From the data below, set down exactly the lines between the one holding "RTL Designs = github.com, librecores.org, opencores.org" and the one holding "PDK = Google", inclusive, and no others.
· · · · ·
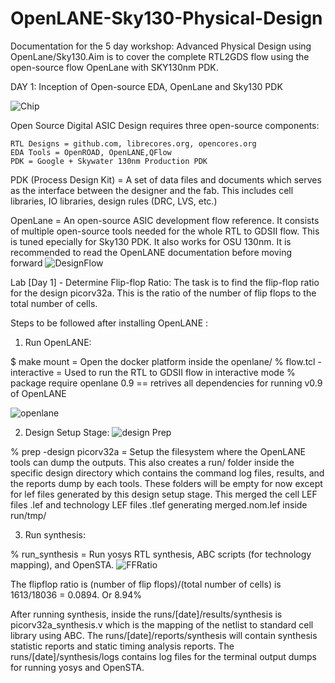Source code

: # OpenLANE-Sky130-Physical-Design
Documentation for the 5 day workshop: Advanced Physical Design using OpenLane/Sky130.Aim is to cover the complete RTL2GDS flow using the open-source flow OpenLane with SKY130nm PDK.

DAY 1: Inception of Open-source EDA, OpenLane and Sky130 PDK

![Chip](https://github.com/PriyankaShinde2/OpenLANE-Sky130-Physical-Design/assets/135041446/1f761ee6-b500-4549-8bda-025f02e90220)

Open Source Digital ASIC Design requires three open-source components:

    RTL Designs = github.com, librecores.org, opencores.org
    EDA Tools = OpenROAD, OpenLANE,QFlow
    PDK = Google + Skywater 130nm Production PDK
PDK (Process Design Kit) = A set of data files and documents which serves as the interface between the designer and the fab. This includes cell libraries, IO libraries, design rules (DRC, LVS, etc.)

OpenLane = An open-source ASIC development flow reference. It consists of multiple open-source tools needed for the whole RTL to GDSII flow. This is tuned epecially for Sky130 PDK. It also works for OSU 130nm. It is recommended to read the OpenLANE documentation before moving forward
![DesignFlow](https://github.com/PriyankaShinde2/OpenLANE-Sky130-Physical-Design/assets/135041446/5598aa22-01ec-45de-a987-df1a6edec648)

Lab [Day 1] - Determine Flip-flop Ratio:
The task is to find the flip-flop ratio for the design picorv32a. This is the ratio of the number of flip flops to the total number of cells.

Steps to be followed after installing OpenLANE :
1. Run OpenLANE:

$ make mount = Open the docker platform inside the openlane/
% flow.tcl -interactive = Used to run the RTL to GDSII flow in interactive mode
% package require openlane 0.9 == retrives all dependencies for running v0.9 of OpenLANE

![openlane](https://github.com/PriyankaShinde2/OpenLANE-Sky130-Physical-Design/assets/135041446/7f5f616d-50c0-4a2b-9917-377844288046)

2. Design Setup Stage:
![design Prep](https://github.com/PriyankaShinde2/OpenLANE-Sky130-Physical-Design/assets/135041446/f8064ace-077d-43fb-9ca0-e4903e43d6d8)

% prep -design picorv32a = Setup the filesystem where the OpenLANE tools can dump the outputs. This also creates a run/ folder inside the specific design directory which contains the command log files, results, and the reports dump by each tools. These folders will be empty for now except for lef files generated by this design setup stage. This merged the cell LEF files .lef and technology LEF files .tlef generating merged.nom.lef inside run/tmp/



3. Run synthesis:

% run_synthesis = Run yosys RTL synthesis, ABC scripts (for technology mapping), and OpenSTA.
![FFRatio](https://github.com/PriyankaShinde2/OpenLANE-Sky130-Physical-Design/assets/135041446/202aafd9-6d31-4990-8926-3592335ceaba)

The flipflop ratio is (number of flip flops)/(total number of cells) is 1613/18036 = 0.0894. Or 8.94%

After running synthesis, inside the runs/[date]/results/synthesis is picorv32a_synthesis.v which is the mapping of the netlist to standard cell library using ABC. The runs/[date]/reports/synthesis will contain synthesis statistic reports and static timing analysis reports. The runs/[date]/synthesis/logs contains log files for the terminal output dumps for running yosys and OpenSTA.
· · · · ·
Your solution:
    RTL Designs = github.com, librecores.org, opencores.org
    EDA Tools = OpenROAD, OpenLANE,QFlow
    PDK = Google + Skywater 130nm Production PDK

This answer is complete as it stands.